Items from a data source
Segment Open

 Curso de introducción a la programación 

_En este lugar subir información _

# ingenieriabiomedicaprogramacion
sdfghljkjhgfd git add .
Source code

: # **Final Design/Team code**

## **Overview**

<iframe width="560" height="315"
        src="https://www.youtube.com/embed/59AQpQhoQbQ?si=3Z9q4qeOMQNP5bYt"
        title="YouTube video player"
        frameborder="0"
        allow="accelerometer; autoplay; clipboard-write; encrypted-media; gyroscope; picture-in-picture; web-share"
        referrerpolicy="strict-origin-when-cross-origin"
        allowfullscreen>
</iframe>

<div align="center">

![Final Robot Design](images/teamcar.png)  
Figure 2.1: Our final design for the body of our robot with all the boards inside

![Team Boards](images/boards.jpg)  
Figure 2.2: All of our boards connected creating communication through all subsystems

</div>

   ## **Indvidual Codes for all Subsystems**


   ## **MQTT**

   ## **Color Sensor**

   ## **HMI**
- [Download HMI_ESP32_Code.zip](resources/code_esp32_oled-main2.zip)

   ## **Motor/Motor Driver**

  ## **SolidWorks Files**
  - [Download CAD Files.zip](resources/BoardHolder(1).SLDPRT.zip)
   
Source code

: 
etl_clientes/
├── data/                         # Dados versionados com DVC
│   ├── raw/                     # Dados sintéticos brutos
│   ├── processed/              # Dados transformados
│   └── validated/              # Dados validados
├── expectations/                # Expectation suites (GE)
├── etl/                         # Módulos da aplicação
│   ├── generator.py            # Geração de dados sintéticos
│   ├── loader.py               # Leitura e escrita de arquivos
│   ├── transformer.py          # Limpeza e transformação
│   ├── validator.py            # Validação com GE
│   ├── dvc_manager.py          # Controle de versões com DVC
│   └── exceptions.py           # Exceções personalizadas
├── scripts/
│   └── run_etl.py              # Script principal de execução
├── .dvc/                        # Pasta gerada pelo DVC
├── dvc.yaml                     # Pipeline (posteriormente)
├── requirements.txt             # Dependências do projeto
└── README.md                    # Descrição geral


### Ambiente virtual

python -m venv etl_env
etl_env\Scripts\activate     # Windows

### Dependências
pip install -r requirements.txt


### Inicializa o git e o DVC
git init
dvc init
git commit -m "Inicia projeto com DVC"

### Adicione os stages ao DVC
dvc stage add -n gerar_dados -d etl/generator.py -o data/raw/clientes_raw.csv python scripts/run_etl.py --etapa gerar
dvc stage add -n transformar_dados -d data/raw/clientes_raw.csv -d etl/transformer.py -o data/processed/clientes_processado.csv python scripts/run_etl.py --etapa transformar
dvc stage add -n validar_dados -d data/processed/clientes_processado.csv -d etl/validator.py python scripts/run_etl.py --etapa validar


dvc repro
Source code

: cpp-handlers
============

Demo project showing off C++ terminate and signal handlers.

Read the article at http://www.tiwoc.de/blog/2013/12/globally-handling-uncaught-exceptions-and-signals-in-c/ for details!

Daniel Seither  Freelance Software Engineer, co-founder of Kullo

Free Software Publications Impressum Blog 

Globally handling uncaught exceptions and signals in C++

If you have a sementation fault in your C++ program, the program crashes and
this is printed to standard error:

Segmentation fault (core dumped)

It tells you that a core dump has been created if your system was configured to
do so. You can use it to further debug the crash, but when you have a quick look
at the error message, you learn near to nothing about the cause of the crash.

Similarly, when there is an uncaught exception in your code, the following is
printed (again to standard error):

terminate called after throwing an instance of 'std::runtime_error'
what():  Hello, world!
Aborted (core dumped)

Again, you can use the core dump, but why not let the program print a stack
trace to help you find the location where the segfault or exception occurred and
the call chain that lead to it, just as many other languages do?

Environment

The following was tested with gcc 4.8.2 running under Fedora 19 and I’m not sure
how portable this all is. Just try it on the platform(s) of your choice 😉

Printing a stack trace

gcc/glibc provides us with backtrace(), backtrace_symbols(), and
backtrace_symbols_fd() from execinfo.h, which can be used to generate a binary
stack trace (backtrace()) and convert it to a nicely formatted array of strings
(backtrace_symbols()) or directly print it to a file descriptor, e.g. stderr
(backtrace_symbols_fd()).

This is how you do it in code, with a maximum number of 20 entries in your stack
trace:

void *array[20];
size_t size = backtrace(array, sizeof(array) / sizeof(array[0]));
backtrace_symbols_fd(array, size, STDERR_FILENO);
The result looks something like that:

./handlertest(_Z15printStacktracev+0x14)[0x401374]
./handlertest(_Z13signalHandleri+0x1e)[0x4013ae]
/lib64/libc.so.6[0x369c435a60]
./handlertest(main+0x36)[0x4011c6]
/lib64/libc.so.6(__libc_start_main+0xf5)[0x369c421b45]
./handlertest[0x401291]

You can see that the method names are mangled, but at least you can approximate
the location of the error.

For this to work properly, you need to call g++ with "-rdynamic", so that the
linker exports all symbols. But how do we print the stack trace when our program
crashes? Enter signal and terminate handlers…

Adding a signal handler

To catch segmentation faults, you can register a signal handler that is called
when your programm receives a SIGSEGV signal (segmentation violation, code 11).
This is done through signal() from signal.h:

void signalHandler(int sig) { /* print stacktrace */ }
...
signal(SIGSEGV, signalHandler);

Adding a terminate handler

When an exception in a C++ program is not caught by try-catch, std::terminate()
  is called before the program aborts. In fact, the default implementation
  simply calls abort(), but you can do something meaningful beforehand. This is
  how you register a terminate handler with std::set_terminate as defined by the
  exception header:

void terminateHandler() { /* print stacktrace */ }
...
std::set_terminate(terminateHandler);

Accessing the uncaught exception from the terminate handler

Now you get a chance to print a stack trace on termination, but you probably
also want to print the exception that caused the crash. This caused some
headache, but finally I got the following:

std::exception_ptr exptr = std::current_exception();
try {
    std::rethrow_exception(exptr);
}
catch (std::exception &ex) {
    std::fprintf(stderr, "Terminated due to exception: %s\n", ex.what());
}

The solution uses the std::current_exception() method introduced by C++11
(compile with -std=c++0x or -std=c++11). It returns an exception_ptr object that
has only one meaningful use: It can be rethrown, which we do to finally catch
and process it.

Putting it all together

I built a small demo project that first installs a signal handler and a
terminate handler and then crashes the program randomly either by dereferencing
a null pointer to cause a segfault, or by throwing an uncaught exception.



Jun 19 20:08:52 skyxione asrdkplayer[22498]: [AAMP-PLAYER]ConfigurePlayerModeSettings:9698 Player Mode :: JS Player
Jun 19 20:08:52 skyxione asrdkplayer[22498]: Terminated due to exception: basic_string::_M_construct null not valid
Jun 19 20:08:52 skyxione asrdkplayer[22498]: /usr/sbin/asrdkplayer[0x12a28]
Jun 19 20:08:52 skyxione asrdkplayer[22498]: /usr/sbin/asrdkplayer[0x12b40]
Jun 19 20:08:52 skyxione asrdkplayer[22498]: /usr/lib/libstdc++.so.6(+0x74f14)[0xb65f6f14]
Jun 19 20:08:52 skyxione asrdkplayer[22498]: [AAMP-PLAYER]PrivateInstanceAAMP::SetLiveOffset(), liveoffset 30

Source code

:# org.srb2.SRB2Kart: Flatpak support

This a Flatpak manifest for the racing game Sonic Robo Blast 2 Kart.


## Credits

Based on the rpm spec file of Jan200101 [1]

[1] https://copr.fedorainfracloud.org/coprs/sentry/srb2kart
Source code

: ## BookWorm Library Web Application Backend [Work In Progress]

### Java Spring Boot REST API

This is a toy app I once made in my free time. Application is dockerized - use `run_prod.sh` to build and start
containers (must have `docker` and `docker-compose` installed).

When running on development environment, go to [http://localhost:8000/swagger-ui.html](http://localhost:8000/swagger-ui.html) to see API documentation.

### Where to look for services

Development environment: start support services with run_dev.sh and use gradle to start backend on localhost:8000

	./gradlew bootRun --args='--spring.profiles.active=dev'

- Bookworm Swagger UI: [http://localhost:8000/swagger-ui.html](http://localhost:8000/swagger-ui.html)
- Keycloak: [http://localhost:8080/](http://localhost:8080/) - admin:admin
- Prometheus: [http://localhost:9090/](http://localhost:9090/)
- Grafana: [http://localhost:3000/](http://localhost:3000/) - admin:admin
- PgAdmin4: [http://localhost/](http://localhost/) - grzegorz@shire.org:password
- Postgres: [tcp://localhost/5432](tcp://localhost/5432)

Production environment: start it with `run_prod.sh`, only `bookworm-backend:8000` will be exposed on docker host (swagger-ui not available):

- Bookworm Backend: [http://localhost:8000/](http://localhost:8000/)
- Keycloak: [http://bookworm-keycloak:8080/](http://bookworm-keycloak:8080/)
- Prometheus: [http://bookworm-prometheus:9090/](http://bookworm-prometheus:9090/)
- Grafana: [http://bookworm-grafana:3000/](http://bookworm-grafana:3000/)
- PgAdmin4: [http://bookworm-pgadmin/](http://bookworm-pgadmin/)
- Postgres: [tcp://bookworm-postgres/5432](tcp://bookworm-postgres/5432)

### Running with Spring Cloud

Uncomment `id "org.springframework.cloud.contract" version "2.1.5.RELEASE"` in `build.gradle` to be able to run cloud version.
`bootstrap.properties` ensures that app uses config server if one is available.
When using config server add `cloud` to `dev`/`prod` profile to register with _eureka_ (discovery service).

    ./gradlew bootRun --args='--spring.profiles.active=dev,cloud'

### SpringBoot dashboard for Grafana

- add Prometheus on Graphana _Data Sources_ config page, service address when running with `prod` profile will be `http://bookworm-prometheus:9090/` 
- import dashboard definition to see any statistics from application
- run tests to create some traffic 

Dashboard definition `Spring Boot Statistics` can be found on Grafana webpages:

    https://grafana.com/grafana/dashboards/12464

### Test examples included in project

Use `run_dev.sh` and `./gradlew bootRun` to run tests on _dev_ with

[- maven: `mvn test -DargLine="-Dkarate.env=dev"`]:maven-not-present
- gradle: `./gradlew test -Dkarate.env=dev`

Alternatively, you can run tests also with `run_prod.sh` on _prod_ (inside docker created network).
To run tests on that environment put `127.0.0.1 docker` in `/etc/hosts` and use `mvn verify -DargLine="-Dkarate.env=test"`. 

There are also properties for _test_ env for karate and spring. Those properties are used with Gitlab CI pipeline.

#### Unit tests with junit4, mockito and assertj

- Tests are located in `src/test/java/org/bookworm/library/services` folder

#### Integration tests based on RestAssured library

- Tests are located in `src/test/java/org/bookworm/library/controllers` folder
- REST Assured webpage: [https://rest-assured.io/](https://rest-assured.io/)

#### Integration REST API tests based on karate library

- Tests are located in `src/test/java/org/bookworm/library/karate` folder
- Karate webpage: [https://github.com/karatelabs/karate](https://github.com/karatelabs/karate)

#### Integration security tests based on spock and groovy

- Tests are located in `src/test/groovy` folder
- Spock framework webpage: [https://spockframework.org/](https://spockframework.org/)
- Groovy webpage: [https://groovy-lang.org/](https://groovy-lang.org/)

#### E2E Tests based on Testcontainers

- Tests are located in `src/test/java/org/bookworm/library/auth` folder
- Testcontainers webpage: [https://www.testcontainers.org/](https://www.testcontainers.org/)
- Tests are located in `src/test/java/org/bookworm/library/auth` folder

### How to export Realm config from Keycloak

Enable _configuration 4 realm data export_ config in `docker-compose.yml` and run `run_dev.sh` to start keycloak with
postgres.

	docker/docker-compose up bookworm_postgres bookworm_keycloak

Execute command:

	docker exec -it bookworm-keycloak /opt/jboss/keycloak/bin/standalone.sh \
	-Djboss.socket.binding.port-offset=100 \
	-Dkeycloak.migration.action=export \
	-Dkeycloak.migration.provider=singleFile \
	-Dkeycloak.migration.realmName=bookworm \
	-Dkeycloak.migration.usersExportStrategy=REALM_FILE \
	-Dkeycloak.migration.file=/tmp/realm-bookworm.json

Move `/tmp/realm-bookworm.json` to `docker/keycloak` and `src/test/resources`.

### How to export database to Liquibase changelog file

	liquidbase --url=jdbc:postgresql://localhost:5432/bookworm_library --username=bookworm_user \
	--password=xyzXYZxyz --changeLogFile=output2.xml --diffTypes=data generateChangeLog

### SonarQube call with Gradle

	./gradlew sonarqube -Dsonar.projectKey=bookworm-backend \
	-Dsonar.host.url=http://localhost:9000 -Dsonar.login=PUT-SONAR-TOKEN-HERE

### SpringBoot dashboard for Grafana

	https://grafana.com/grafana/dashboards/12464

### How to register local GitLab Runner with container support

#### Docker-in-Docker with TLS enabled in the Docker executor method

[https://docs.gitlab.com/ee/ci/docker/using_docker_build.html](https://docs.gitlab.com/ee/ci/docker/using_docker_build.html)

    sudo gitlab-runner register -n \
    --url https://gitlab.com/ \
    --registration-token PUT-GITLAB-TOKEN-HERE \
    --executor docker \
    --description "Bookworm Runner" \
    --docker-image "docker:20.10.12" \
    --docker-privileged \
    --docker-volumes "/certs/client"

Segment Closed

Look above for the line holding "how portable this" and the line holding "crashes? Enter signal and terminate handlers…", then output exactly those two lines and every line between them, nothing more.

Output of the exercise
how portable this all is. Just try it on the platform(s) of your choice 😉

Printing a stack trace

gcc/glibc provides us with backtrace(), backtrace_symbols(), and
backtrace_symbols_fd() from execinfo.h, which can be used to generate a binary
stack trace (backtrace()) and convert it to a nicely formatted array of strings
(backtrace_symbols()) or directly print it to a file descriptor, e.g. stderr
(backtrace_symbols_fd()).

This is how you do it in code, with a maximum number of 20 entries in your stack
trace:

void *array[20];
size_t size = backtrace(array, sizeof(array) / sizeof(array[0]));
backtrace_symbols_fd(array, size, STDERR_FILENO);
The result looks something like that:

./handlertest(_Z15printStacktracev+0x14)[0x401374]
./handlertest(_Z13signalHandleri+0x1e)[0x4013ae]
/lib64/libc.so.6[0x369c435a60]
./handlertest(main+0x36)[0x4011c6]
/lib64/libc.so.6(__libc_start_main+0xf5)[0x369c421b45]
./handlertest[0x401291]

You can see that the method names are mangled, but at least you can approximate
the location of the error.

For this to work properly, you need to call g++ with "-rdynamic", so that the
linker exports all symbols. But how do we print the stack trace when our program
crashes? Enter signal and terminate handlers…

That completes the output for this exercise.